Sukoyan M A, Belyaev N D, Budker V G, Gradov A A, Pack S D, Serov O L
Mol Gen Genet. 1985;201(3):487-91. doi: 10.1007/BF00331344.
A method for gene transfer by means of interphase nuclei encapsulated within lipid membranes was developed. The method was based on passage of interphase nuclei through a layer of organic solvents containing phospholipids. Evidence was obtained indicating that the nuclei become surrounded by a protective phospholipid membrane: measurements of bound labelled or non-labelled phospholipids; decrease in the permeability of lipid-encapsulated nuclei for high molecular compounds; visualization by direct electron microscopy. Lipid-encapsulated nuclei of mink fibroblasts were used for transformation of mutant mouse LMTK- cells (deficient for thymidine kinase). The frequency of occurrence of HAT-resistant colonies/recipient cell was 1.9 X 10(-5). Biochemical analysis of 14 independent clones demonstrated that they all contained TK1 of mink origin. Analysis of 15 other biochemical markers located on 12 of the mink chromosomes revealed the activities of mink galactokinase (a syntenic marker) in 5 transformed clones, and that of mink aconitase-1 (the marker of mink chromosome 12) in 1 clone. No cytogenetically visible donor chromosomes were identified in the transformed clones. Nine transformed clones were tested for the stability of the TK+ phenotype; of these, the phenotype was expressed stably in 3 and unstably in 6. The method suggested is similar to the gene transfer procedure using total DNA. Its advantage is in ensuring efficient gene transfer and donor DNA integrity.

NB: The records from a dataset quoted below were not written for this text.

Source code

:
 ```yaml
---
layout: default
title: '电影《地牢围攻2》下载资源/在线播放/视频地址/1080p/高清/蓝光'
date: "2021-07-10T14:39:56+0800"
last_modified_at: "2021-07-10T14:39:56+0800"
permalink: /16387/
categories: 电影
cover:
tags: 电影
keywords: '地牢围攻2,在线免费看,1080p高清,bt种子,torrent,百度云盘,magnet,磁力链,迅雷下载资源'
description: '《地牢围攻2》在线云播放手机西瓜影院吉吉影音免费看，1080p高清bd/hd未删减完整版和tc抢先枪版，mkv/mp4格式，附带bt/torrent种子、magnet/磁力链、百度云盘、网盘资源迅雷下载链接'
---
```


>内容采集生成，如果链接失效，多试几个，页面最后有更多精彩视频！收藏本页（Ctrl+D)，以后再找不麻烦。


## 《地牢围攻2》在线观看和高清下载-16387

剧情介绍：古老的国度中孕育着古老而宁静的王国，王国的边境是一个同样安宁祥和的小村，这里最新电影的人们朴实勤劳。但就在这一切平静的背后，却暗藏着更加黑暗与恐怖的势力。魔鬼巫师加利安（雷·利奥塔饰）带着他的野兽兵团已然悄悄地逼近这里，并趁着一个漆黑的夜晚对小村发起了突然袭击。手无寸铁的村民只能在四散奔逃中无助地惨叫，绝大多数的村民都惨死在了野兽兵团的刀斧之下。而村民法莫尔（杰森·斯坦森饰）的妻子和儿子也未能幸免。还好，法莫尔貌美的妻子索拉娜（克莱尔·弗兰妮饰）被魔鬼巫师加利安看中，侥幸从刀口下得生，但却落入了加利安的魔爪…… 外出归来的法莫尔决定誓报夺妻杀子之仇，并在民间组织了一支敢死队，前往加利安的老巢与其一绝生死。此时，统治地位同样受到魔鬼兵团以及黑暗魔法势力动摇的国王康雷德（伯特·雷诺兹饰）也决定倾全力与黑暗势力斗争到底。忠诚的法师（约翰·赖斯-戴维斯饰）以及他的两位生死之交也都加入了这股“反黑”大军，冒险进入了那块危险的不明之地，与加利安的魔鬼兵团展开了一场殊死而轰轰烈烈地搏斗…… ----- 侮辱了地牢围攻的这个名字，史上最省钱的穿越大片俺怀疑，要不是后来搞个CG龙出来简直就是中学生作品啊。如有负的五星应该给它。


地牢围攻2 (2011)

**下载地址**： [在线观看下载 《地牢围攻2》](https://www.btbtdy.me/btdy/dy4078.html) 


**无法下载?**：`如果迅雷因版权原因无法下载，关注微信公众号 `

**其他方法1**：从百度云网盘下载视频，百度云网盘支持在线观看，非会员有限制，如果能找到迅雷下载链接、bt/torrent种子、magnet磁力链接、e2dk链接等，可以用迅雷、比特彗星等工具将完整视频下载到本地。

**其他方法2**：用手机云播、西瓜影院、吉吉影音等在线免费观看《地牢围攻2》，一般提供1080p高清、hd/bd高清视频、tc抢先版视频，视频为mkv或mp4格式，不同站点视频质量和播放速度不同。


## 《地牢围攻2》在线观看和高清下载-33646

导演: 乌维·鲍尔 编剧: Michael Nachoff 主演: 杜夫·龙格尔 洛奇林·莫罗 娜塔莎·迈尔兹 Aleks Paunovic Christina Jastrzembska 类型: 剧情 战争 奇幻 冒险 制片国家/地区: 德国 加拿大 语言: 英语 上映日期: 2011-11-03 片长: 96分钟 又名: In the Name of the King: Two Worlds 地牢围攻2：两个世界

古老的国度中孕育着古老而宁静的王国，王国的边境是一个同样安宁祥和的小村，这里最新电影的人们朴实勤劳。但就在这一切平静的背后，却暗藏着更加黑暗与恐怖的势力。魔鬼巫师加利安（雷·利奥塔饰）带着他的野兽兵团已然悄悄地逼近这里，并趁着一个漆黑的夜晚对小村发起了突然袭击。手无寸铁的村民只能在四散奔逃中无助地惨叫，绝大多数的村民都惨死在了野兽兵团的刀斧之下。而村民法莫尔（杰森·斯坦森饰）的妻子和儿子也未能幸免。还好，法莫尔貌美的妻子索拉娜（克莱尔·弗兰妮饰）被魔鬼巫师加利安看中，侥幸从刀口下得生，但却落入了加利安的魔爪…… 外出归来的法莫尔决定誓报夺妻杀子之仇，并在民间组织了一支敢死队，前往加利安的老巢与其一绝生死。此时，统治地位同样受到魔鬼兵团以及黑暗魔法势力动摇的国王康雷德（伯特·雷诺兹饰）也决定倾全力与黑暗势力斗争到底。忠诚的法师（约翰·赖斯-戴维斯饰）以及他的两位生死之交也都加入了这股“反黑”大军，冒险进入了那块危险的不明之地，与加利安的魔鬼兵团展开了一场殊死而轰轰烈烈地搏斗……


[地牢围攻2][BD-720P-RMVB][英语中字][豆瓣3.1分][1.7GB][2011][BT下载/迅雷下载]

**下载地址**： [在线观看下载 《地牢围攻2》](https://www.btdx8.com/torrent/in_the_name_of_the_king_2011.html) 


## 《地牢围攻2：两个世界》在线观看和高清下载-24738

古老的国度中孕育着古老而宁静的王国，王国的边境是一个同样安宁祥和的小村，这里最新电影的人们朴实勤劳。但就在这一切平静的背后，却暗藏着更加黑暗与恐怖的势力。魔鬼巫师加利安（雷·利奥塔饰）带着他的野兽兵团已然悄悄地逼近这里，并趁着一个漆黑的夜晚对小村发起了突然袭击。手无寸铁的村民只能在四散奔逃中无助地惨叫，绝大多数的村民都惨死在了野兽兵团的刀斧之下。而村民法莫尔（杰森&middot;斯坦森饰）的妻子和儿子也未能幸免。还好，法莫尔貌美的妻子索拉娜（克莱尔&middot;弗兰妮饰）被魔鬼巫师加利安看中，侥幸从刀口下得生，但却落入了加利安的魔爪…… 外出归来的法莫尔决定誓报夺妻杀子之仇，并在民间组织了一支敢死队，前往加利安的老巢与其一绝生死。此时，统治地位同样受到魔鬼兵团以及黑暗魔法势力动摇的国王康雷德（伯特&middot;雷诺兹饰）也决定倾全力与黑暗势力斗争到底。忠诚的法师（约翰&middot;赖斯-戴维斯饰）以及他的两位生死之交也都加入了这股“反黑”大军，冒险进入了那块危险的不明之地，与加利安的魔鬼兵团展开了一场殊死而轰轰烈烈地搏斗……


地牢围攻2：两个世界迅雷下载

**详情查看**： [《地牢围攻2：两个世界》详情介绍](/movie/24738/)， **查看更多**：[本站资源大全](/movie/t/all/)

开发了一种通过脂质膜包裹的间期细胞核进行基因转移的方法。该方法基于间期细胞核穿过一层含有磷脂的有机溶剂。获得的证据表明细胞核被保护性磷脂膜包围:对结合的标记或未标记磷脂的测量;脂质包裹的细胞核对高分子化合物的通透性降低;通过直接电子显微镜观察。水貂成纤维细胞的脂质包裹细胞核用于转化突变小鼠LMTK-细胞(胸苷激酶缺陷)。抗HAT菌落/受体细胞的出现频率为1.9×10(-5)。对14个独立克隆的生化分析表明,它们都含有水貂来源的TK1。对位于12条水貂染色体上的其他15个生化标记的分析显示,5个转化克隆中存在水貂半乳糖激酶(一个同线标记)的活性,1个克隆中存在水貂乌头酸酶-1(水貂12号染色体的标记)的活性。在转化克隆中未鉴定出细胞遗传学上可见的供体染色体。对9个转化克隆进行了TK+表型稳定性测试;其中,3个克隆中表型稳定表达,6个克隆中表型不稳定表达。所提出的方法类似于使用总DNA的基因转移程序。其优点在于确保高效的基因转移和供体DNA完整性。